* Work instructions *
Copy the entries below word for word, but omit any pictures they contain.

* Data for review *
----
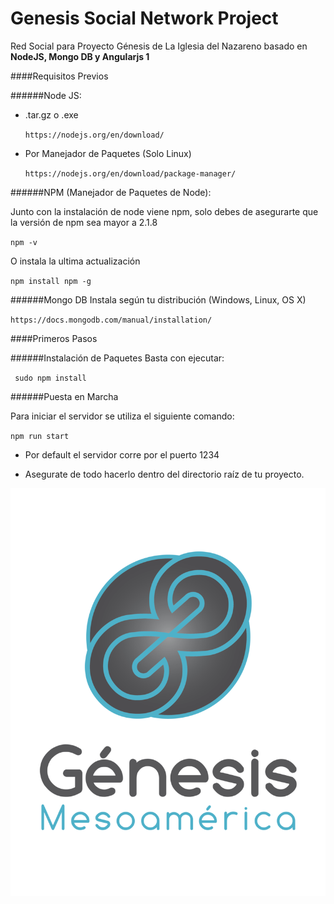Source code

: # Genesis Social Network Project

Red Social para Proyecto Génesis de La Iglesia del Nazareno basado en **NodeJS, Mongo DB y Angularjs 1**

####Requisitos Previos

######Node JS:
* .tar.gz o .exe 

	`https://nodejs.org/en/download/`

* Por Manejador de Paquetes (Solo Linux)

	`https://nodejs.org/en/download/package-manager/`
    
######NPM (Manejador de Paquetes de Node):

Junto con la instalación de node viene npm, solo debes de asegurarte que la versión de npm sea mayor a 2.1.8

`npm -v`

O instala la ultima actualización

`npm install npm -g`

######Mongo DB
Instala según tu distribución (Windows, Linux, OS X)

`https://docs.mongodb.com/manual/installation/`

####Primeros Pasos

######Instalación de Paquetes
Basta con ejecutar:

` sudo npm install`

######Puesta en Marcha

Para iniciar el servidor se utiliza el siguiente comando:

`npm run start`

* Por default el servidor corre por el puerto 1234

* Asegurate de todo hacerlo dentro del directorio raíz de tu proyecto.

![](public/img/logo.png)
----
* Task output *
Source code

: # Genesis Social Network Project

Red Social para Proyecto Génesis de La Iglesia del Nazareno basado en **NodeJS, Mongo DB y Angularjs 1**

####Requisitos Previos

######Node JS:
* .tar.gz o .exe 

	`https://nodejs.org/en/download/`

* Por Manejador de Paquetes (Solo Linux)

	`https://nodejs.org/en/download/package-manager/`
    
######NPM (Manejador de Paquetes de Node):

Junto con la instalación de node viene npm, solo debes de asegurarte que la versión de npm sea mayor a 2.1.8

`npm -v`

O instala la ultima actualización

`npm install npm -g`

######Mongo DB
Instala según tu distribución (Windows, Linux, OS X)

`https://docs.mongodb.com/manual/installation/`

####Primeros Pasos

######Instalación de Paquetes
Basta con ejecutar:

` sudo npm install`

######Puesta en Marcha

Para iniciar el servidor se utiliza el siguiente comando:

`npm run start`

* Por default el servidor corre por el puerto 1234

* Asegurate de todo hacerlo dentro del directorio raíz de tu proyecto.

![](public/img/logo.png)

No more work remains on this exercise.